Task instructions
Restate word for word the lines of the material below, from the line with "We use python 3 for this example." to the line with "This code works", both lines included, and no others.

Dataset
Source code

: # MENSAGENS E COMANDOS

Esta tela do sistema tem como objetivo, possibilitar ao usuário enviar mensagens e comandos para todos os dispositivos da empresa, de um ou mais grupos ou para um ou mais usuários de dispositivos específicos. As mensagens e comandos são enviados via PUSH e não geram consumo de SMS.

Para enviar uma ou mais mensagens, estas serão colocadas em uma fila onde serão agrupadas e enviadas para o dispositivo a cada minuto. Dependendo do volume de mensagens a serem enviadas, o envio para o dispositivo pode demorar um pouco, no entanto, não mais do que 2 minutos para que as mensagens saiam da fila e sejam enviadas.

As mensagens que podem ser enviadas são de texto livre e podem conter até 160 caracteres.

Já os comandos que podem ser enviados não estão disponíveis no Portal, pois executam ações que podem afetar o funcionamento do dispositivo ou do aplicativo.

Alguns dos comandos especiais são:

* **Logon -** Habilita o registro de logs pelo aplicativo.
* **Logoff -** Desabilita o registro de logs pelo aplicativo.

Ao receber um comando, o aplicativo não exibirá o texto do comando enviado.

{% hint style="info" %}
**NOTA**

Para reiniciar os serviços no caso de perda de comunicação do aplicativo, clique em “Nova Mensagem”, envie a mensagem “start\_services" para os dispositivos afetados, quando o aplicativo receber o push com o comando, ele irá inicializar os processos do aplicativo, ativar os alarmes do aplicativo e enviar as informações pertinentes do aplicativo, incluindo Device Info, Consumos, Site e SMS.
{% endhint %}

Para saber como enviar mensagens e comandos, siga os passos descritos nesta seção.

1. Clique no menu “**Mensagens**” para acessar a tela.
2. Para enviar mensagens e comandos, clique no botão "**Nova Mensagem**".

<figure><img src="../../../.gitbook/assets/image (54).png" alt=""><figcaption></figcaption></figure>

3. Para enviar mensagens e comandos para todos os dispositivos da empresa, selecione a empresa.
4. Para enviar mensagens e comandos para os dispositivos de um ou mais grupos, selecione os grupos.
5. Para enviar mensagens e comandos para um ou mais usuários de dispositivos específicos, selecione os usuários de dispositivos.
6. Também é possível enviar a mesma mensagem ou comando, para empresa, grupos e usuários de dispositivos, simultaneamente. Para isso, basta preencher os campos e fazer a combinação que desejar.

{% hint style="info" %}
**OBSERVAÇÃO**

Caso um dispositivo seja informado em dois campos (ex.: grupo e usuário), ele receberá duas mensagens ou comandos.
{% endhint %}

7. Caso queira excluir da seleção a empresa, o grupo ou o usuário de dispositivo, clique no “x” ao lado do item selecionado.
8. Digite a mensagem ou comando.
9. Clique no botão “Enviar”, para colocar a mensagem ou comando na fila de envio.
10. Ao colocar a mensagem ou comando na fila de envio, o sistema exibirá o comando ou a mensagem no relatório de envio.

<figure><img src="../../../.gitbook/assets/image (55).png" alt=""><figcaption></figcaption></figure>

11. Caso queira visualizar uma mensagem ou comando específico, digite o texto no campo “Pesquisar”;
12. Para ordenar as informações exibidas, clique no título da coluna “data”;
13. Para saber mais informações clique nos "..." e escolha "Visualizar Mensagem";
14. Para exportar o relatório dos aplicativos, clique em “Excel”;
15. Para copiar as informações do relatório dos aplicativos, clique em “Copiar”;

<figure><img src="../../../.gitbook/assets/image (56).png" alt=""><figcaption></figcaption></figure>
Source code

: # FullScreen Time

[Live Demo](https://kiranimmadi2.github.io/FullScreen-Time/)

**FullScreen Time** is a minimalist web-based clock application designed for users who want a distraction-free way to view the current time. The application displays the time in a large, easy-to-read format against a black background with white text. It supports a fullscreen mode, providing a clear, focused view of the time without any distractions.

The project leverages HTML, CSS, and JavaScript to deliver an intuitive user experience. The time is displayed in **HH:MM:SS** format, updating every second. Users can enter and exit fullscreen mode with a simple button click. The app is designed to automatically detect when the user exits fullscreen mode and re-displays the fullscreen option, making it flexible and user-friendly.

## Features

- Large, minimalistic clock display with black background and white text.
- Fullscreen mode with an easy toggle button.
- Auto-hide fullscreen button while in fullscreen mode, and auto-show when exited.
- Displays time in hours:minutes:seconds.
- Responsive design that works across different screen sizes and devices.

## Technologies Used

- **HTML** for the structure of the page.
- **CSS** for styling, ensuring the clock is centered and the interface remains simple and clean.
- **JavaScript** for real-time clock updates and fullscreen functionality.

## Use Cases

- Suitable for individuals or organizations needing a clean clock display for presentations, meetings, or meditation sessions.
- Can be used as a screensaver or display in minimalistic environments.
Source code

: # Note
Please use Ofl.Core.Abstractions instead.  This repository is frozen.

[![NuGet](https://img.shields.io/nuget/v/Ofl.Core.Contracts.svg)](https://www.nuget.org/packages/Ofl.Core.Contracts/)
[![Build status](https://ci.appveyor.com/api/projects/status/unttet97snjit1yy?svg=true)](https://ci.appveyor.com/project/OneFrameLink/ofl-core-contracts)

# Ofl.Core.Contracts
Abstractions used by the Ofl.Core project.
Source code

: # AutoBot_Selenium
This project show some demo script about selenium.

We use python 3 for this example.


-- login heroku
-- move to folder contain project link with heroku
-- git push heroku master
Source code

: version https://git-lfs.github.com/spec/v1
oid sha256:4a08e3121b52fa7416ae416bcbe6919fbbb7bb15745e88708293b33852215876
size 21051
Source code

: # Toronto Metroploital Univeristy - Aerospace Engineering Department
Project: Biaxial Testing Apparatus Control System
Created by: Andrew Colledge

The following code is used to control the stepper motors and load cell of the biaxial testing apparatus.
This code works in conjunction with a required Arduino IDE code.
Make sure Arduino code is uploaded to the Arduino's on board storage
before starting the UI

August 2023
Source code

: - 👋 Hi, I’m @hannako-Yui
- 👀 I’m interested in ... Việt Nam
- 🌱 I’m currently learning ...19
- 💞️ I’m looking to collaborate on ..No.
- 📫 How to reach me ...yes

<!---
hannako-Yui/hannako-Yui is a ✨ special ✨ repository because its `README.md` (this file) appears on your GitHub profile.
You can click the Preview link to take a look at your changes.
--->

Answer space
We use python 3 for this example.


-- login heroku
-- move to folder contain project link with heroku
-- git push heroku master
Source code

: version https://git-lfs.github.com/spec/v1
oid sha256:4a08e3121b52fa7416ae416bcbe6919fbbb7bb15745e88708293b33852215876
size 21051
Source code

: # Toronto Metroploital Univeristy - Aerospace Engineering Department
Project: Biaxial Testing Apparatus Control System
Created by: Andrew Colledge

The following code is used to control the stepper motors and load cell of the biaxial testing apparatus.
This code works in conjunction with a required Arduino IDE code.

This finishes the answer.